Lee has always been interested in fashion design and has worked for various fashion companies such as, Oscar de La Renta, Brandon Sun, Diane von Furstenberg, Prabal Gurung, and for a designer in South Korea. In addition, Jade will start working for Proenza Schouler next semester to obtain experience. In 2012, Jade’s skills were requested to create garments that would be later used in a publication called, SHEI magazine. Eventually, the garments were interpreted into a collection called “Conceptual Work Since 2012” which has been featured in three fashion shows: Elements of Style fashion show, Noire fashion show, Bronze Elegance fashion show. In addition, Jade’s pieces were displayed at a showcase in Michigan. Lee’s shows have received positive feedback, with several buyers inviting her to participate in trade shows. The young designer does not hesitate to work with a wide range of materials such as leather, knit, quilted and stretch fabrics. The sense of combining various, utterly distinctive seems to pay off because according to Lee, “people can always recognize my work.”
When asked about what she is inspired by and what pieces that is reflected in, Lee replied with several examples. “The grey padded jacket and jumpsuit borrow imagery from crop circles. For example, the oval shape that looks like fabric trim resembles the outline of crop circles.” She used quilted fabric for the dark indigo jumpsuit with circular patterns. “The structure and shape of the red knit coat and dress were inspired by blood vessels,” she said.
The gold corset and bodysuit are standout pieces. Unlike the alien- and body-inspired pieces, these have a lighter feel. Lee said they were inspired by drag shows. “The pink and grey athleisure piece was inspired by Turkish painter İrfan.nürmen’s work, which I saw at the C24 gallery Chelsea in Manhattan,” Lee said. “I loved his use of color blocking and layers, so I wanted to incorporate them into my work.” The “Conceptual Work Since 2012” designer is also inspired by “unique objects and phenomenon” and by “memories from my childhood and the history of certain things.” Besides, Lee has also taken quite a lot of inspiration from FIT’s own courses. “FIT has very different courses than other schools,” stated Lee. Fashion schools tend to dictate what the designer has to create, however, at FIT, Lee is given freedom to experiment which inspires her the most. “Other fashion schools have thesis classes, so students make garments for the theme they have been assigned, meanwhile at FIT, we are making different, new garments in every class.”

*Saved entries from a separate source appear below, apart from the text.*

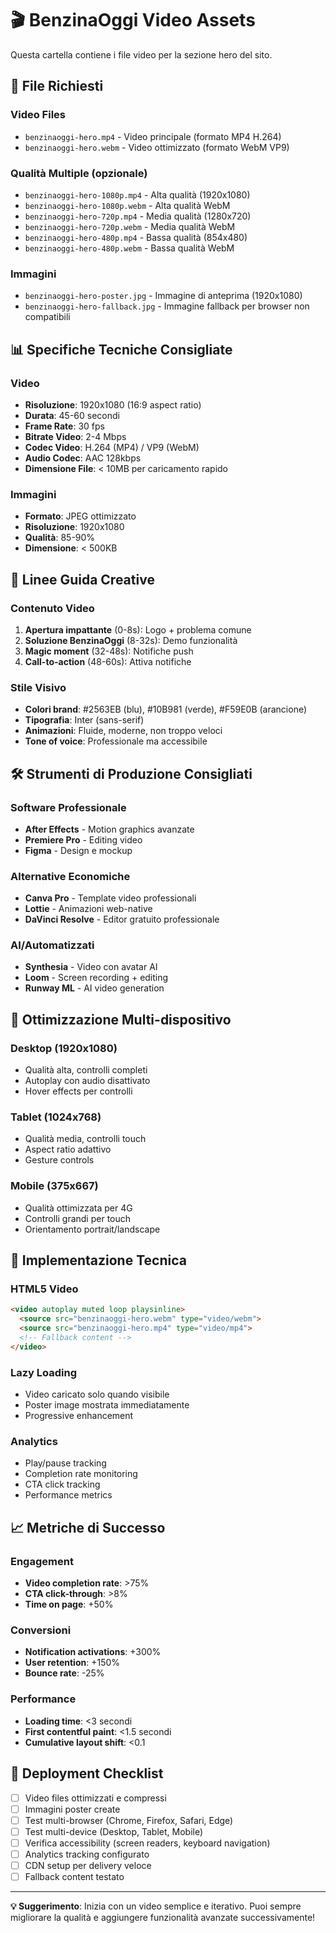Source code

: # 🎬 BenzinaOggi Video Assets

Questa cartella contiene i file video per la sezione hero del sito.

## 📁 File Richiesti

### Video Files
- `benzinaoggi-hero.mp4` - Video principale (formato MP4 H.264)
- `benzinaoggi-hero.webm` - Video ottimizzato (formato WebM VP9)

### Qualità Multiple (opzionale)
- `benzinaoggi-hero-1080p.mp4` - Alta qualità (1920x1080)
- `benzinaoggi-hero-1080p.webm` - Alta qualità WebM
- `benzinaoggi-hero-720p.mp4` - Media qualità (1280x720)
- `benzinaoggi-hero-720p.webm` - Media qualità WebM
- `benzinaoggi-hero-480p.mp4` - Bassa qualità (854x480)
- `benzinaoggi-hero-480p.webm` - Bassa qualità WebM

### Immagini
- `benzinaoggi-hero-poster.jpg` - Immagine di anteprima (1920x1080)
- `benzinaoggi-hero-fallback.jpg` - Immagine fallback per browser non compatibili

## 📊 Specifiche Tecniche Consigliate

### Video
- **Risoluzione**: 1920x1080 (16:9 aspect ratio)
- **Durata**: 45-60 secondi
- **Frame Rate**: 30 fps
- **Bitrate Video**: 2-4 Mbps
- **Codec Video**: H.264 (MP4) / VP9 (WebM)
- **Audio Codec**: AAC 128kbps
- **Dimensione File**: < 10MB per caricamento rapido

### Immagini
- **Formato**: JPEG ottimizzato
- **Risoluzione**: 1920x1080
- **Qualità**: 85-90%
- **Dimensione**: < 500KB

## 🎨 Linee Guida Creative

### Contenuto Video
1. **Apertura impattante** (0-8s): Logo + problema comune
2. **Soluzione BenzinaOggi** (8-32s): Demo funzionalità
3. **Magic moment** (32-48s): Notifiche push
4. **Call-to-action** (48-60s): Attiva notifiche

### Stile Visivo
- **Colori brand**: #2563EB (blu), #10B981 (verde), #F59E0B (arancione)
- **Tipografia**: Inter (sans-serif)
- **Animazioni**: Fluide, moderne, non troppo veloci
- **Tone of voice**: Professionale ma accessibile

## 🛠️ Strumenti di Produzione Consigliati

### Software Professionale
- **After Effects** - Motion graphics avanzate
- **Premiere Pro** - Editing video
- **Figma** - Design e mockup

### Alternative Economiche
- **Canva Pro** - Template video professionali
- **Lottie** - Animazioni web-native
- **DaVinci Resolve** - Editor gratuito professionale

### AI/Automatizzati
- **Synthesia** - Video con avatar AI
- **Loom** - Screen recording + editing
- **Runway ML** - AI video generation

## 📱 Ottimizzazione Multi-dispositivo

### Desktop (1920x1080)
- Qualità alta, controlli completi
- Autoplay con audio disattivato
- Hover effects per controlli

### Tablet (1024x768)
- Qualità media, controlli touch
- Aspect ratio adattivo
- Gesture controls

### Mobile (375x667)
- Qualità ottimizzata per 4G
- Controlli grandi per touch
- Orientamento portrait/landscape

## 🔧 Implementazione Tecnica

### HTML5 Video
```html
<video autoplay muted loop playsinline>
  <source src="benzinaoggi-hero.webm" type="video/webm">
  <source src="benzinaoggi-hero.mp4" type="video/mp4">
  <!-- Fallback content -->
</video>
```

### Lazy Loading
- Video caricato solo quando visibile
- Poster image mostrata immediatamente
- Progressive enhancement

### Analytics
- Play/pause tracking
- Completion rate monitoring
- CTA click tracking
- Performance metrics

## 📈 Metriche di Successo

### Engagement
- **Video completion rate**: >75%
- **CTA click-through**: >8%
- **Time on page**: +50%

### Conversioni
- **Notification activations**: +300%
- **User retention**: +150%
- **Bounce rate**: -25%

### Performance
- **Loading time**: <3 secondi
- **First contentful paint**: <1.5 secondi
- **Cumulative layout shift**: <0.1

## 🚀 Deployment Checklist

- [ ] Video files ottimizzati e compressi
- [ ] Immagini poster create
- [ ] Test multi-browser (Chrome, Firefox, Safari, Edge)
- [ ] Test multi-device (Desktop, Tablet, Mobile)
- [ ] Verifica accessibility (screen readers, keyboard navigation)
- [ ] Analytics tracking configurato
- [ ] CDN setup per delivery veloce
- [ ] Fallback content testato

---

**💡 Suggerimento**: Inizia con un video semplice e iterativo. Puoi sempre migliorare la qualità e aggiungere funzionalità avanzate successivamente!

Lee describes herself as a “designer who likes to try things people have never done before.” As any designer, Jade has her own favorite part when it comes to creating her collection. She always tries to “experiment with new materials, stitching and fabric manipulation techniques.” She expected the work for this collection to be challenging but she approached it with an experimental mindset. While trying to create a commercial collection that avoids copying existing designs, Lee is focused on communicating a cohesive theme throughout the collection.
A young designer, who has received recognition from the fashion houses and magazines she has worked for, as well individuals who follow Jade’s work on social media, has managed to transform her vision into a reality, while finding a creative approach to do so. Therefore, she has some advice to offer to other young designers who would like to start their own fashion lines and get their designs on a runway: “I always try to experiment with materials that others avoid using. Sometimes, people are worried about conceptual work because of sales. So long as your collection is coherent, people will appreciate wearing something that’s unique.” Stick to your own design aesthetic, and your effort will pay off.
In addition, Lee recommends using social media to network with other individuals in the industry. Personally, Lee attributes some of her success to Instagram. “After I posted pictures of my work on Instagram, my career started to take off. Several people reached out and offered me a place in their fashion shows.” The more she shared her designs, the more she received positive feedback and showcase opportunities. Therefore, if an individual is aiming to get their work out in the world, Lee said he or she should definitely stay connected and interact with their audience as much as possible. Staying connected is the golden ticket to the modern world of fashion, and Jade seems to get a hold of it.